--- Source material Enclosed Below ---

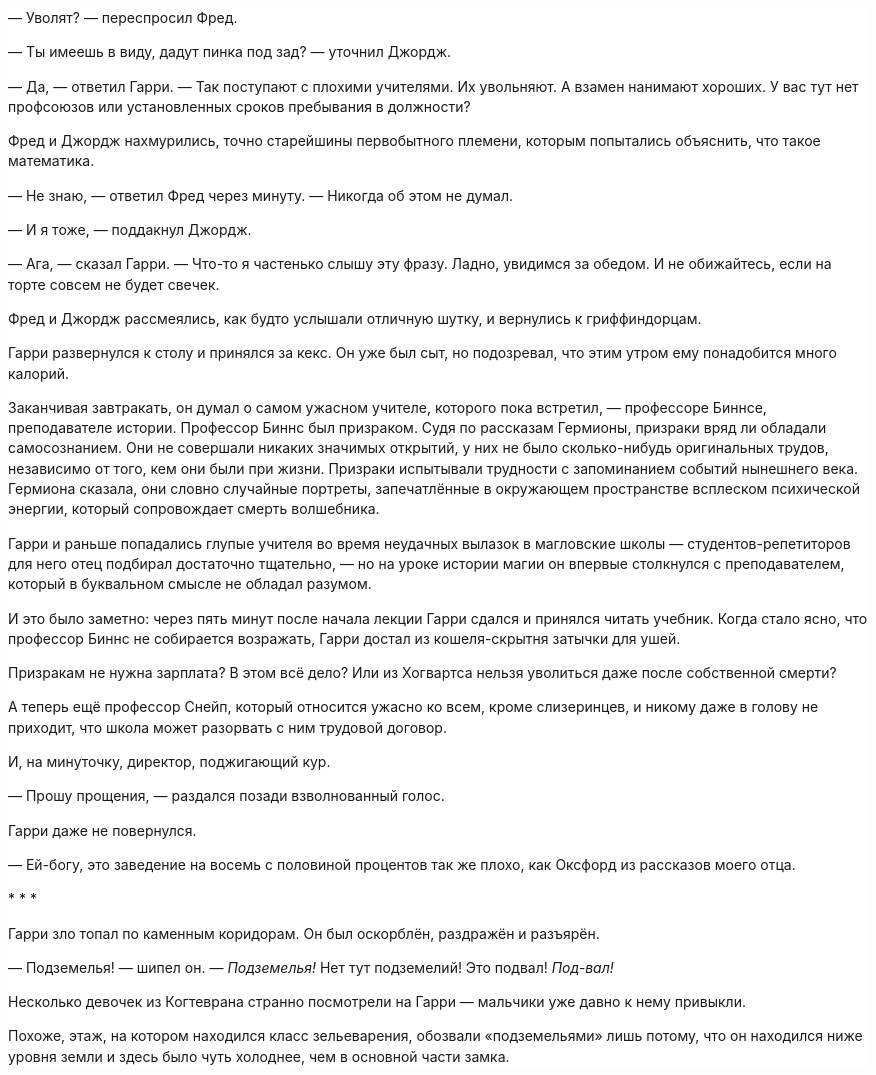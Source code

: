 — Уволят? — переспросил Фред.

— Ты имеешь в виду, дадут пинка под зад? — уточнил Джордж.

— Да, — ответил Гарри. — Так поступают с плохими учителями. Их увольняют. А взамен нанимают хороших. У вас тут нет профсоюзов или установленных сроков пребывания в должности?

Фред и Джордж нахмурились, точно старейшины первобытного племени, которым попытались объяснить, что такое математика.

— Не знаю, — ответил Фред через минуту. — Никогда об этом не думал.

— И я тоже, — поддакнул Джордж.

— Ага, — сказал Гарри. — Что-то я частенько слышу эту фразу. Ладно, увидимся за обедом. И не обижайтесь, если на торте совсем не будет свечек.

Фред и Джордж рассмеялись, как будто услышали отличную шутку, и вернулись к гриффиндорцам.

Гарри развернулся к столу и принялся за кекс. Он уже был сыт, но подозревал, что этим утром ему понадобится много калорий.

Заканчивая завтракать, он думал о самом ужасном учителе, которого пока встретил, — профессоре Биннсе, преподавателе истории. Профессор Биннс был призраком. Судя по рассказам Гермионы, призраки вряд ли обладали самосознанием. Они не совершали никаких значимых открытий, у них не было сколько-нибудь оригинальных трудов, независимо от того, кем они были при жизни. Призраки испытывали трудности с запоминанием событий нынешнего века. Гермиона сказала, они словно случайные портреты, запечатлённые в окружающем пространстве всплеском психической энергии, который сопровождает смерть волшебника.

Гарри и раньше попадались глупые учителя во время неудачных вылазок в магловские школы — студентов-репетиторов для него отец подбирал достаточно тщательно, — но на уроке истории магии он впервые столкнулся с преподавателем, который в буквальном смысле не обладал разумом.

И это было заметно: через пять минут после начала лекции Гарри сдался и принялся читать учебник. Когда стало ясно, что профессор Биннс не собирается возражать, Гарри достал из кошеля-скрытня затычки для ушей.

Призракам не нужна зарплата? В этом всё дело? Или из Хогвартса нельзя уволиться даже после собственной смерти?

А теперь ещё профессор Снейп, который относится ужасно ко всем, кроме слизеринцев, и никому даже в голову не приходит, что школа может разорвать с ним трудовой договор. 

И, на минуточку, директор, поджигающий кур.

— Прошу прощения, — раздался позади взволнованный голос.

Гарри даже не повернулся.

— Ей-богу, это заведение на восемь с половиной процентов так же плохо, как Оксфорд из рассказов моего отца.

\* \* \*

Гарри зло топал по каменным коридорам. Он был оскорблён, раздражён и разъярён.

— Подземелья! — шипел он. — *Подземелья!* Нет тут подземелий! Это подвал! *Под-вал!*

Несколько девочек из Когтеврана странно посмотрели на Гарри — мальчики уже давно к нему привыкли.

Похоже, этаж, на котором находился класс зельеварения, обозвали «подземельями» лишь потому, что он находился ниже уровня земли и здесь было чуть холоднее, чем в основной части замка.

--- End of Enclosed Source material ---

◆ **Goal of the exercise**: The line with "А теперь ещё" through the last line of the entries above: output exactly those lines and nothing else.

◆ **Response to the task**:
А теперь ещё профессор Снейп, который относится ужасно ко всем, кроме слизеринцев, и никому даже в голову не приходит, что школа может разорвать с ним трудовой договор. 

И, на минуточку, директор, поджигающий кур.

— Прошу прощения, — раздался позади взволнованный голос.

Гарри даже не повернулся.

— Ей-богу, это заведение на восемь с половиной процентов так же плохо, как Оксфорд из рассказов моего отца.

\* \* \*

Гарри зло топал по каменным коридорам. Он был оскорблён, раздражён и разъярён.

— Подземелья! — шипел он. — *Подземелья!* Нет тут подземелий! Это подвал! *Под-вал!*

Несколько девочек из Когтеврана странно посмотрели на Гарри — мальчики уже давно к нему привыкли.

Похоже, этаж, на котором находился класс зельеварения, обозвали «подземельями» лишь потому, что он находился ниже уровня земли и здесь было чуть холоднее, чем в основной части замка.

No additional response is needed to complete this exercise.